“La bulla di Bollate” diventa un videogame. L’aggressione choc in una canzone /VIDEO

Ma per l'autore Aldo Gambarini-Komatsu San afferma non è un "maggio" al pestaggio tra ragazzine del 2014

Un frame del video “La bulla di Bollate" di Aldo Gambarini-Komatsu San

Un frame del video “La bulla di Bollate" di Aldo Gambarini-Komatsu San

 

Bollate (Milano), 22 gennaio 2021 - Il pestaggio choc avvenuto fra ragazze a Bollate nel 2014 entra in una canzone di Aldo Gambarini in arte Komatsu San, bergamasco di 21 anni, che vive a Milano e studia come tecnico del suono. L’aggressione fra adolescenti aveva suscitato lo sconcerto a livello nazionale per la violenza del pestaggio e soprattutto per il fatto che gli amici che avevano assistito non erano intervenuti per fermare la rissa, ma si erano affrettati a filmare con i cellulari e a mettere il video sui social.

Ora quel fatto drammatico e dai contorni controversi assume le sembianze del videogioco con musica e parole del giovane Komatsu San - Gambarini che però precisa di non volere celebrare alcuna violenza: "Lungi da me celebrare le risse - afferma - il pezzo vuole invece distruggere ogni falso perbenismo che permea casi del genere".

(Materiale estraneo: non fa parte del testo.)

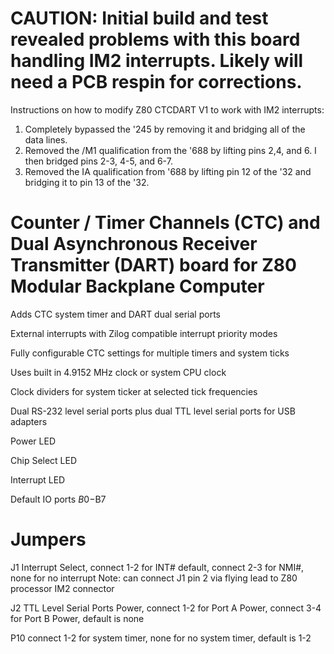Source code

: # CAUTION: Initial build and test revealed problems with this board handling IM2 interrupts.  Likely will need a PCB respin for corrections.

Instructions on how to modify Z80 CTCDART V1 to work with IM2 interrupts:

1.	Completely bypassed the '245 by removing it and bridging all of the data lines.
2.	Removed the /M1 qualification from the '688 by lifting pins 2,4, and 6.  I then bridged pins 2-3, 4-5, and 6-7.
3.	Removed the IA qualification from '688 by lifting pin 12 of the '32 and bridging it to pin 13 of the '32.


# Counter / Timer Channels (CTC) and Dual Asynchronous Receiver Transmitter (DART) board for Z80 Modular Backplane Computer

Adds CTC system timer and DART dual serial ports

External interrupts with Zilog compatible interrupt priority modes

Fully configurable CTC settings for multiple timers and system ticks

Uses built in 4.9152 MHz clock or system CPU clock

Clock dividers for system ticker at selected tick frequencies

Dual RS-232 level serial ports plus dual TTL level serial ports for USB adapters

Power LED

Chip Select LED

Interrupt LED

Default IO ports $B0-$B7

# Jumpers

J1 Interrupt Select, connect 1-2 for INT# default, connect 2-3 for NMI#, none for no interrupt
Note: can connect J1 pin 2 via flying lead to Z80 processor IM2 connector

J2 TTL Level Serial Ports Power, connect 1-2 for Port A Power, connect 3-4 for Port B Power, default is none

P10 connect 1-2 for system timer, none for no system timer, default is 1-2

Il singolo riprende le fila dalla canzonetta che faceva da sottofondo a un videogioco Tekken, fra i più noti giochi picchiaduro del mondo, in cui la “Bulla di Bollate“ viene trasformata nella protagonista. "Tekken 3 non credo c’entri qualcosa con la canzone - precisa Komatsu -. Ho fatto una sorta di ‘remake’, aggiungendo parti di testo e parti musicali. Ribadisco che la mia idea di pubblicare oggi non è certo quello di ricordare un episodio fastidioso. Lungi da me celebrare la violenza".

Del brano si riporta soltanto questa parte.